Recurrent chalazia is reported in 17–25% of affected children, which is more common than in the adult population.8,22 We observed that only 0.9% of pediatric patients with chalazia required re-operation for recurrence after comprehensive treatment for Demodex infestation. These results suggest that eradication of Demodex may be an effective method for preventing recurrence. Both 2% metronidazole ointment and Tea tree oil are reported as effective alternatives for treatment of Demodex infestation.23 Terpinen-4-ol, which is the most active ingredient of tea tree oil, is currently the treatment of choice for pediatric demodicosis because it has fewer side effects.24,29
Demodex mites typically complete one generation of their life cycle in 14–15 days.8 We recommend comprehensive treatment25 for mites because children are often reluctant to cooperate with treatment.
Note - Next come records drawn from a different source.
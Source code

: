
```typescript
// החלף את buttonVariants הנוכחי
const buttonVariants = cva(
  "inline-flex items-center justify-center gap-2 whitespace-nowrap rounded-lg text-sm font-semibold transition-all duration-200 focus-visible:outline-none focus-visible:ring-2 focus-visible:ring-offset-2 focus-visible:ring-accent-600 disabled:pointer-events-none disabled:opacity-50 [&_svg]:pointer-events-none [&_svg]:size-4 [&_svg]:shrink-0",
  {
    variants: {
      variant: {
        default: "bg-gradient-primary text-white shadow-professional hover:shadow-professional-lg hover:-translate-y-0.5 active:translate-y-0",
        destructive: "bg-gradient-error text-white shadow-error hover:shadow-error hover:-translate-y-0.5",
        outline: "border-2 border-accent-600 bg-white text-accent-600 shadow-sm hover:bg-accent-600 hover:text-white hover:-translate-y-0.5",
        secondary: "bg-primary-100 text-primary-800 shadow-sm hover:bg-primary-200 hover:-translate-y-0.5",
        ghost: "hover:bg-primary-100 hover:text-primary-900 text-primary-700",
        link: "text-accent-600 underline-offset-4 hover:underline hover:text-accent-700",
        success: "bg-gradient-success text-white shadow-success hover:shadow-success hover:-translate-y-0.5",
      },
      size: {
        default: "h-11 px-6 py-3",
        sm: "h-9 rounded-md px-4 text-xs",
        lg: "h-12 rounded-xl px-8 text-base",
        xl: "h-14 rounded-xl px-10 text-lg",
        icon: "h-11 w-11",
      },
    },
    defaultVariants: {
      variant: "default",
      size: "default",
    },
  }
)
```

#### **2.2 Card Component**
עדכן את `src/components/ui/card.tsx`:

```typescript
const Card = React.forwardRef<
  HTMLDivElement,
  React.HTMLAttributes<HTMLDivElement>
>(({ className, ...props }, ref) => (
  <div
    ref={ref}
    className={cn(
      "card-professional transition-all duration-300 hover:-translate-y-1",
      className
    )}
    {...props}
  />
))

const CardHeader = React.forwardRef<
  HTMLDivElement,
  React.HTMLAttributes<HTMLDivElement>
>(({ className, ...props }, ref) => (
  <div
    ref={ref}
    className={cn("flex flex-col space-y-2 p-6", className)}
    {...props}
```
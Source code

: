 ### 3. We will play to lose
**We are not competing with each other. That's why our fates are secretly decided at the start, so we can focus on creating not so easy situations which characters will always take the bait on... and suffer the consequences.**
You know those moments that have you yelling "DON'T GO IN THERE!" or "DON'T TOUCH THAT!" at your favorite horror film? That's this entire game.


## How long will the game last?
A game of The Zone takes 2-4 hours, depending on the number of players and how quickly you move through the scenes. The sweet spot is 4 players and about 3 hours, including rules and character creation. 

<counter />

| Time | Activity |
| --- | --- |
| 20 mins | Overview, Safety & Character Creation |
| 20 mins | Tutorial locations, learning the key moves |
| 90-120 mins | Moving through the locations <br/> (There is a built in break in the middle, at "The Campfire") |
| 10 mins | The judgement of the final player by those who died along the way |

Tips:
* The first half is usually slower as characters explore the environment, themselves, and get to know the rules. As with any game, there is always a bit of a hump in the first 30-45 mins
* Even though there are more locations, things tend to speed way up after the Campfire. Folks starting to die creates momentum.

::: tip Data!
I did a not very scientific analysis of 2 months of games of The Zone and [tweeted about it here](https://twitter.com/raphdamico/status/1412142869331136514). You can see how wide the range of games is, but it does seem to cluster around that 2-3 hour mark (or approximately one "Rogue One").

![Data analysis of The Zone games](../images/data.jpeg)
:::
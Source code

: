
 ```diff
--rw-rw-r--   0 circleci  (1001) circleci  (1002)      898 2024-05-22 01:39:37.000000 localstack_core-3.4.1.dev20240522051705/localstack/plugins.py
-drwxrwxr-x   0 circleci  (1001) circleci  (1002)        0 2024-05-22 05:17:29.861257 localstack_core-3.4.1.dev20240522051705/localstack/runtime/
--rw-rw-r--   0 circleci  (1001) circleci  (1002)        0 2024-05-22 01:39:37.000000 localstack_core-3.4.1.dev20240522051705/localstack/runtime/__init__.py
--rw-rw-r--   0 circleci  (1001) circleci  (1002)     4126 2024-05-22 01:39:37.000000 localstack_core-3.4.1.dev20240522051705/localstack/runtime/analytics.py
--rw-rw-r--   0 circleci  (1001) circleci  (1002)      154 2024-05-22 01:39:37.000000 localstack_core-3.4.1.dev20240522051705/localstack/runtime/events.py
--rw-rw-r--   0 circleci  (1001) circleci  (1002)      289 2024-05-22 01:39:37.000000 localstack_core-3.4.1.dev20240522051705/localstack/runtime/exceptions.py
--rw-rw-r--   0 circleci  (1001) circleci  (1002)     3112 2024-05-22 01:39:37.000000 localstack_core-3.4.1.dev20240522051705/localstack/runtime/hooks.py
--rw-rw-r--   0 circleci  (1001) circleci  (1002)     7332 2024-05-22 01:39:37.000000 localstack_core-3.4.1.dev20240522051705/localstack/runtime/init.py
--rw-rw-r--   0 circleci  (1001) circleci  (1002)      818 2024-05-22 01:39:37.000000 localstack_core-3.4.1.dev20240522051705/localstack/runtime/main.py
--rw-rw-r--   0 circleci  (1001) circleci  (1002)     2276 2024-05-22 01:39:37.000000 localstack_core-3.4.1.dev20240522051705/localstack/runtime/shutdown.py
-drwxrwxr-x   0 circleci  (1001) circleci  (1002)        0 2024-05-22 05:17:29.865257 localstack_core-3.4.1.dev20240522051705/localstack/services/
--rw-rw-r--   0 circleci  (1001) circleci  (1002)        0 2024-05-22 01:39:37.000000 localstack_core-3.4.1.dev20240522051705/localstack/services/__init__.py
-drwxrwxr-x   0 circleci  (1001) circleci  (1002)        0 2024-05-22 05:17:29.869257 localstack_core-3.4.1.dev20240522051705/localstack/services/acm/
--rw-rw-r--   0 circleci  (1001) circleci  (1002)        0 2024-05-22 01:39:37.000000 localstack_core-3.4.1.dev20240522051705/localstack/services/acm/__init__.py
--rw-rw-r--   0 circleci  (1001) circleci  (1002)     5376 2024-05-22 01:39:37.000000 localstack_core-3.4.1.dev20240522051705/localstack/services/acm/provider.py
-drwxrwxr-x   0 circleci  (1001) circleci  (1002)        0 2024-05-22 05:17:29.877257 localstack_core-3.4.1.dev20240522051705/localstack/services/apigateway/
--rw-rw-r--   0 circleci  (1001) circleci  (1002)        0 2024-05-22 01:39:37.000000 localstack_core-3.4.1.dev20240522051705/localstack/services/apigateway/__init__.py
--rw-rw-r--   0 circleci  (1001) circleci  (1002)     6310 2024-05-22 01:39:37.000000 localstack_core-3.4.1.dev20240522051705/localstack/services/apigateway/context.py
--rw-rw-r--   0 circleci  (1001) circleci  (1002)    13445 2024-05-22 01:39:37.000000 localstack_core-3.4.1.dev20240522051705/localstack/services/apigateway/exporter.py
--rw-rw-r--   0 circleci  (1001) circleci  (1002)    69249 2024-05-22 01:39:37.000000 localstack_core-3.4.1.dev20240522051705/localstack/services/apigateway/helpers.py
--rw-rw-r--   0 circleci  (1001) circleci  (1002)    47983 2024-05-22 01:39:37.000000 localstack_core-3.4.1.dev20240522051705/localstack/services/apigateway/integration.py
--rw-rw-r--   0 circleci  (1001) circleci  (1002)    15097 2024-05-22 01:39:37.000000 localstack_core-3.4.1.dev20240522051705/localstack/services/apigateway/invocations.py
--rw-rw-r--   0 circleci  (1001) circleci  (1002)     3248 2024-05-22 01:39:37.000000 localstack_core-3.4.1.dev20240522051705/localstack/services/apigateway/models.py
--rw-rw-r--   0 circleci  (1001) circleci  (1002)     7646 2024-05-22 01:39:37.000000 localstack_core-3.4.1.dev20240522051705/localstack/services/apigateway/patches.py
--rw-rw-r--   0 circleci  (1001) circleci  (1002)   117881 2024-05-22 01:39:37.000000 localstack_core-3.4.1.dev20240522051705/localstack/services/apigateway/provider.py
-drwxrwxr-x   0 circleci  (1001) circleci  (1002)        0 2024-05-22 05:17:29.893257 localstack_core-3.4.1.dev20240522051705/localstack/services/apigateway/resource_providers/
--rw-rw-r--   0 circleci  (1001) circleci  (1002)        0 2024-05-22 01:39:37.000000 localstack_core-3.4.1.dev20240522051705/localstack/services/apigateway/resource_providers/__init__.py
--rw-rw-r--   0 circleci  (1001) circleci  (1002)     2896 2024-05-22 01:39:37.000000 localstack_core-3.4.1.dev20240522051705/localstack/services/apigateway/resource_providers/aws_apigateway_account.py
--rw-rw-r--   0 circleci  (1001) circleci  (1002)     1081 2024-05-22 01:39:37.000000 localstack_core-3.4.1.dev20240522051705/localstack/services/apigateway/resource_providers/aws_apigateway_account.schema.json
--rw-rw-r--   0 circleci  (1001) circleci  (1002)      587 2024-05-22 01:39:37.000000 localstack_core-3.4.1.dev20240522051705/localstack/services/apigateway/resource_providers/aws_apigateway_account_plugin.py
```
The course of treatment is generally 1 to 3 months, encompassing several Demodex life cycles.26
In addition, ocular discomfort was often difficult to interpret due to difficulty for children to describe the sensation, causing complaints to be overlooked.27 In order to prevent development of demodicosis, it is important for children and their parents to maintain good ocular hygiene, including applying warm compresses and contact-isolation of demodicosis to control ocular Demodex infection.21,28
This study had several associated limitations. Although adult or larvae Demodex were observed, Demodex folliculorum and Demodex brevis were not recorded separately for further study of which species was more prevalent in pediatric demodicosis with chalazia. Sampling the eyelash in the correct places is essential for microscopic Demodex detection, and there may be a non-invasive alternative, such as in vivo confocal microscopy, to sample eyelashes for Demodex detection, which could potentially avoid the failure to remove Demodex completely during epilation. This would also be more conducive to the review of pediatric patients. Since metronidazole gel has been reported to be both effective and safe in the treatment of demodicosis, comparing the effectiveness of different anti-mite treatments may be beneficial.
The majority of chalazia patients, especially those with recurrent and multiple chalazia, suffered more from demodicosis than healthy children. Demodicosis should be considered as a risk factor of chalazia. In children with chalazia, Demodex examination and comprehensive treatment of Demodex mites should be applied to potentially prevent recurrence.